Musicology research group

The Galpin Society was formed in October 1946 to further research into the branch of musicology known as organology, that is the history, construction, development and use of musical instruments. Based in the United Kingdom, it is named after the British organologist and musical instrument collector, Canon Francis William Galpin (1858–1945), who had a lifelong interest in studying, collecting, playing, making and writing about musical instruments. It is a membership society and registered charity. The membership in 1999 was around a thousand.

The society's founder members were keen to form a society to promote the historical study of all kinds of musical instruments. The founding members included academics, professional and amateur performers, and private collectors, including Anthony Baines, Robert Donington, Hugh Gough, Eric Halfpenny, Edgar Hunt, Eric Marshall Johnson, Lyndesay Langwill, Reginald Morley-Pegge, F. Geoffrey Rendall and Maurice Vincent. Philip Bate was the inaugural chairman of the society and Professor Jack Westrup, Heather Professor of Music at the University of Oxford, served as its first president. One of the inaugural vice-presidents was the widow of Arnold Dolmetsch, and the others included Walter F. H. Blandford, Adam Carse and Rosamond E. M. Harding. Bate later served as president (1977–99).

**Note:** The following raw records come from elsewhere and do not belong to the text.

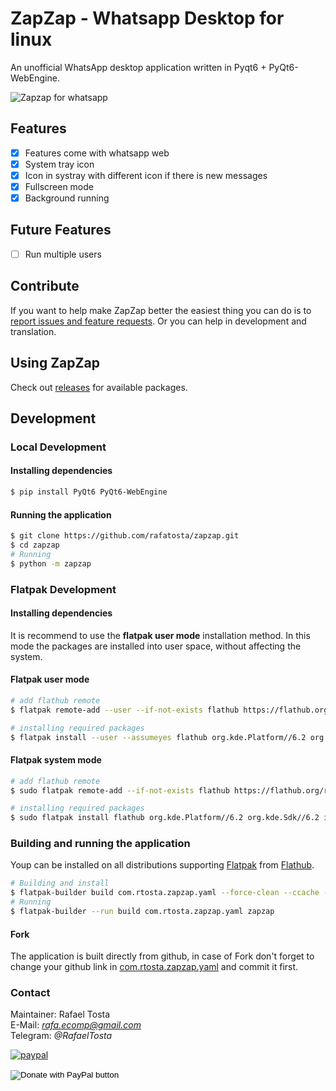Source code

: # ZapZap - Whatsapp Desktop for linux 
An unofficial WhatsApp desktop application written in Pyqt6 + PyQt6-WebEngine.

![Zapzap for whatsapp](https://github.com/rafatosta/zapzap/blob/main/share/screenshot/zapzap.png)

## Features
- [x] Features come with whatsapp web
- [x] System tray icon
- [x] Icon in systray with different icon if there is new messages
- [x] Fullscreen mode
- [x] Background running

## Future Features
- [ ] Run multiple users

## Contribute

If you want to help make ZapZap better the easiest thing you can do is to [report issues and feature requests](https://github.com/rafatosta/zapzap/issues).
Or you can help in development and translation.


## Using ZapZap

Check out [releases](https://github.com/rafatosta/zapzap/releases) for available packages.

## Development

### Local Development

#### Installing dependencies
```bash
$ pip install PyQt6 PyQt6-WebEngine
```
#### Running the application
```bash
$ git clone https://github.com/rafatosta/zapzap.git
$ cd zapzap
# Running
$ python -m zapzap
```

### Flatpak Development

#### Installing dependencies
It is recommend to use the **flatpak user mode** installation method.
In this mode the packages are installed into user space, without affecting the system.

#### Flatpak user mode

```bash
# add flathub remote
$ flatpak remote-add --user --if-not-exists flathub https://flathub.org/repo/flathub.flatpakrepo

# installing required packages
$ flatpak install --user --assumeyes flathub org.kde.Platform//6.2 org.kde.Sdk//6.2 io.qt.qtwebengine.BaseApp//6.2
```
#### Flatpak system mode
```bash
# add flathub remote
$ sudo flatpak remote-add --if-not-exists flathub https://flathub.org/repo/flathub.flatpakrepo

# installing required packages
$ sudo flatpak install flathub org.kde.Platform//6.2 org.kde.Sdk//6.2 io.qt.qtwebengine.BaseApp//6.2
```
### Building and running the application
Youp can be installed on all distributions supporting [Flatpak](http://flatpak.org/) from [Flathub](https://flathub.org/apps/details/com.rtosta.zapzap).

```bash
# Building and install
$ flatpak-builder build com.rtosta.zapzap.yaml --force-clean --ccache --install --user
# Running
$ flatpak-builder --run build com.rtosta.zapzap.yaml zapzap
```

#### Fork
The application is built directly from github, in case of Fork don't forget to change your github link in [com.rtosta.zapzap.yaml](https://github.com/rafatosta/zapzap/blob/main/com.rtosta.zapzap.yaml) and commit it first.

### Contact
Maintainer: Rafael Tosta<br/>
E-Mail: *rafa.ecomp@gmail.com*<br/>
Telegram: *@RafaelTosta*<br/>

[![paypal](https://www.paypalobjects.com/en_US/i/btn/btn_donate_SM.gif)](https://www.paypal.com/donate/?business=E7R4BVR45GRC2&no_recurring=0&item_name=ZapZap+-+Whatsapp+Desktop+for+linux%0AAn+unofficial+WhatsApp+desktop+application+written+in+Pyqt6+%2B+PyQt6-WebEngine.&currency_code=USD)
<form action="https://www.paypal.com/donate" method="post" target="_top">
<input type="hidden" name="business" value="E7R4BVR45GRC2" />
<input type="hidden" name="no_recurring" value="0" />
<input type="hidden" name="item_name" value="ZapZap - Whatsapp Desktop for linux An unofficial WhatsApp desktop application written in Pyqt6 + PyQt6-WebEngine." />
<input type="hidden" name="currency_code" value="USD" />
<input type="image" src="https://www.paypalobjects.com/en_US/i/btn/btn_donate_SM.gif" border="0" name="submit" title="PayPal - The safer, easier way to pay online!" alt="Donate with PayPal button" />
<img alt="" border="0" src="https://www.paypal.com/en_BR/i/scr/pixel.gif" width="1" height="1" />
</form>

The society brought the relatively unknown term organology, coined in 1941 by Nicholas Bessaraboff, to the attention of a wider public. Its exhibition of 330 British-made instruments at the Arts Council's premises in St James's Square for the 1951 Festival of Britain brought together a "collection unsurpassed in its representative completeness" and attracted over 6000 visitors. It was the subject of a contemporary BBC television programme and was covered in Punch. The society organised conferences in Cambridge with the International Association of Music Libraries in 1959, and in Edinburgh with the Historic Brass Society in 1994, and again in 1999. In 1996, the society organised a visit to musical collections in Leipzig, Halle and Markneukirchen in Germany. It continues to organise occasional conferences and visits.

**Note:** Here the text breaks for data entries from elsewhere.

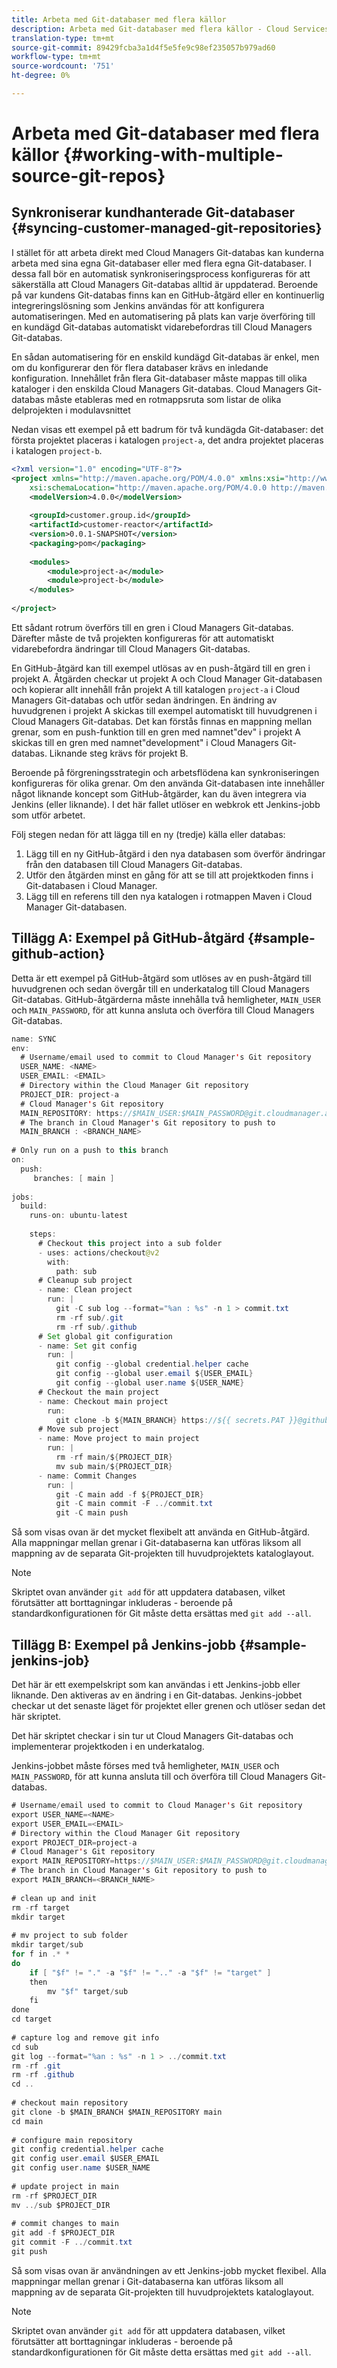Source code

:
 ```yaml
---
title: Arbeta med Git-databaser med flera källor
description: Arbeta med Git-databaser med flera källor - Cloud Services
translation-type: tm+mt
source-git-commit: 89429fcba3a1d4f5e5fe9c98ef235057b979ad60
workflow-type: tm+mt
source-wordcount: '751'
ht-degree: 0%

---
```



# Arbeta med Git-databaser med flera källor {#working-with-multiple-source-git-repos}


## Synkroniserar kundhanterade Git-databaser {#syncing-customer-managed-git-repositories}

I stället för att arbeta direkt med Cloud Managers Git-databas kan kunderna arbeta med sina egna Git-databaser eller med flera egna Git-databaser. I dessa fall bör en automatisk synkroniseringsprocess konfigureras för att säkerställa att Cloud Managers Git-databas alltid är uppdaterad. Beroende på var kundens Git-databas finns kan en GitHub-åtgärd eller en kontinuerlig integreringslösning som Jenkins användas för att konfigurera automatiseringen. Med en automatisering på plats kan varje överföring till en kundägd Git-databas automatiskt vidarebefordras till Cloud Managers Git-databas.

En sådan automatisering för en enskild kundägd Git-databas är enkel, men om du konfigurerar den för flera databaser krävs en inledande konfiguration. Innehållet från flera Git-databaser måste mappas till olika kataloger i den enskilda Cloud Managers Git-databas.  Cloud Managers Git-databas måste etableras med en rotmappsruta som listar de olika delprojekten i modulavsnittet

Nedan visas ett exempel på ett badrum för två kundägda Git-databaser: det första projektet placeras i katalogen `project-a`, det andra projektet placeras i katalogen `project-b`.

```xml
<?xml version="1.0" encoding="UTF-8"?>
<project xmlns="http://maven.apache.org/POM/4.0.0" xmlns:xsi="http://www.w3.org/2001/XMLSchema-instance"
    xsi:schemaLocation="http://maven.apache.org/POM/4.0.0 http://maven.apache.org/maven-v4_0_0.xsd">
    <modelVersion>4.0.0</modelVersion>
  
    <groupId>customer.group.id</groupId>
    <artifactId>customer-reactor</artifactId>
    <version>0.0.1-SNAPSHOT</version>
    <packaging>pom</packaging>
  
    <modules>
        <module>project-a</module>
        <module>project-b</module>
    </modules>
  
</project>
```

Ett sådant rotrum överförs till en gren i Cloud Managers Git-databas. Därefter måste de två projekten konfigureras för att automatiskt vidarebefordra ändringar till Cloud Managers Git-databas.

En GitHub-åtgärd kan till exempel utlösas av en push-åtgärd till en gren i projekt A. Åtgärden checkar ut projekt A och Cloud Manager Git-databasen och kopierar allt innehåll från projekt A till katalogen `project-a` i Cloud Managers Git-databas och utför sedan ändringen. En ändring av huvudgrenen i projekt A skickas till exempel automatiskt till huvudgrenen i Cloud Managers Git-databas. Det kan förstås finnas en mappning mellan grenar, som en push-funktion till en gren med namnet&quot;dev&quot; i projekt A skickas till en gren med namnet&quot;development&quot; i Cloud Managers Git-databas. Liknande steg krävs för projekt B.

Beroende på förgreningsstrategin och arbetsflödena kan synkroniseringen konfigureras för olika grenar. Om den använda Git-databasen inte innehåller något liknande koncept som GitHub-åtgärder, kan du även integrera via Jenkins (eller liknande). I det här fallet utlöser en webkrok ett Jenkins-jobb som utför arbetet.

Följ stegen nedan för att lägga till en ny (tredje) källa eller databas:

1. Lägg till en ny GitHub-åtgärd i den nya databasen som överför ändringar från den databasen till Cloud Managers Git-databas.
1. Utför den åtgärden minst en gång för att se till att projektkoden finns i Git-databasen i Cloud Manager.
1. Lägg till en referens till den nya katalogen i rotmappen Maven i Cloud Manager Git-databasen.


## Tillägg A: Exempel på GitHub-åtgärd {#sample-github-action}

Detta är ett exempel på GitHub-åtgärd som utlöses av en push-åtgärd till huvudgrenen och sedan övergår till en underkatalog till Cloud Managers Git-databas. GitHub-åtgärderna måste innehålla två hemligheter, `MAIN_USER` och `MAIN_PASSWORD`, för att kunna ansluta och överföra till Cloud Managers Git-databas.

```java
name: SYNC
env:
  # Username/email used to commit to Cloud Manager's Git repository
  USER_NAME: <NAME>
  USER_EMAIL: <EMAIL>
  # Directory within the Cloud Manager Git repository
  PROJECT_DIR: project-a
  # Cloud Manager's Git repository
  MAIN_REPOSITORY: https://$MAIN_USER:$MAIN_PASSWORD@git.cloudmanager.adobe.com/<PATH>
  # The branch in Cloud Manager's Git repository to push to
  MAIN_BRANCH : <BRANCH_NAME>
 
# Only run on a push to this branch
on:
  push:
     branches: [ main ]
 
jobs:
  build:
    runs-on: ubuntu-latest
 
    steps:
      # Checkout this project into a sub folder
      - uses: actions/checkout@v2
        with:
          path: sub
      # Cleanup sub project
      - name: Clean project
        run: |
          git -C sub log --format="%an : %s" -n 1 > commit.txt
          rm -rf sub/.git
          rm -rf sub/.github
      # Set global git configuration
      - name: Set git config
        run: |
          git config --global credential.helper cache
          git config --global user.email ${USER_EMAIL}
          git config --global user.name ${USER_NAME}
      # Checkout the main project
      - name: Checkout main project
        run:
          git clone -b ${MAIN_BRANCH} https://${{ secrets.PAT }}@github.com/${MAIN_REPOSITORY}.git main 
      # Move sub project
      - name: Move project to main project
        run: |
          rm -rf main/${PROJECT_DIR} 
          mv sub main/${PROJECT_DIR}
      - name: Commit Changes
        run: |
          git -C main add -f ${PROJECT_DIR}
          git -C main commit -F ../commit.txt
          git -C main push
```

Så som visas ovan är det mycket flexibelt att använda en GitHub-åtgärd. Alla mappningar mellan grenar i Git-databaserna kan utföras liksom all mappning av de separata Git-projekten till huvudprojektets kataloglayout.

>[!NOTE]
>Skriptet ovan använder `git add` för att uppdatera databasen, vilket förutsätter att borttagningar inkluderas - beroende på standardkonfigurationen för Git måste detta ersättas med `git add --all`.

## Tillägg B: Exempel på Jenkins-jobb {#sample-jenkins-job}

Det här är ett exempelskript som kan användas i ett Jenkins-jobb eller liknande. Den aktiveras av en ändring i en Git-databas. Jenkins-jobbet checkar ut det senaste läget för projektet eller grenen och utlöser sedan det här skriptet.

Det här skriptet checkar i sin tur ut Cloud Managers Git-databas och implementerar projektkoden i en underkatalog.

Jenkins-jobbet måste förses med två hemligheter, `MAIN_USER` och `MAIN_PASSWORD`, för att kunna ansluta till och överföra till Cloud Managers Git-databas.

```java
# Username/email used to commit to Cloud Manager's Git repository
export USER_NAME=<NAME>
export USER_EMAIL=<EMAIL>
# Directory within the Cloud Manager Git repository
export PROJECT_DIR=project-a
# Cloud Manager's Git repository
export MAIN_REPOSITORY=https://$MAIN_USER:$MAIN_PASSWORD@git.cloudmanager.adobe.com/<PATH>
# The branch in Cloud Manager's Git repository to push to
export MAIN_BRANCH=<BRANCH_NAME>
 
# clean up and init
rm -rf target
mkdir target
 
# mv project to sub folder
mkdir target/sub
for f in .* *
do
    if [ "$f" != "." -a "$f" != ".." -a "$f" != "target" ]
    then
        mv "$f" target/sub
    fi
done
cd target
 
# capture log and remove git info
cd sub
git log --format="%an : %s" -n 1 > ../commit.txt
rm -rf .git
rm -rf .github
cd ..
 
# checkout main repository
git clone -b $MAIN_BRANCH $MAIN_REPOSITORY main
cd main
 
# configure main repository
git config credential.helper cache
git config user.email $USER_EMAIL
git config user.name $USER_NAME
 
# update project in main
rm -rf $PROJECT_DIR
mv ../sub $PROJECT_DIR
 
# commit changes to main
git add -f $PROJECT_DIR
git commit -F ../commit.txt
git push
```

Så som visas ovan är användningen av ett Jenkins-jobb mycket flexibel. Alla mappningar mellan grenar i Git-databaserna kan utföras liksom all mappning av de separata Git-projekten till huvudprojektets kataloglayout.

>[!NOTE]
>Skriptet ovan använder `git add` för att uppdatera databasen, vilket förutsätter att borttagningar inkluderas - beroende på standardkonfigurationen för Git måste detta ersättas med `git add --all`.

The society publishes the Galpin Society Journal, founded in 1948, for research in the field of organology in the UK. The founding editor was Thurston Dart (1948–56). The first issue was described by the American musicologist Karl Geiringer as the "only periodical of its kind published at present in English"; a review in The Times describes its contents as "very varied matter" that was accessible to the "ordinary student or amateur of music". In 1957, Anthony Baines took over from Dart as editor (1956–63 and also 1970–84), with Eric Halfpenny serving in 1963–70. The society formerly published a Bulletin three times a year, and now produces an online newsletter three times a year containing reviews of museum exhibitions, events and books on musical instruments.

The society's entry in Grove Music Online describes the society as influential on performance, particularly based on research into historical techniques, as well as on the use of period instruments.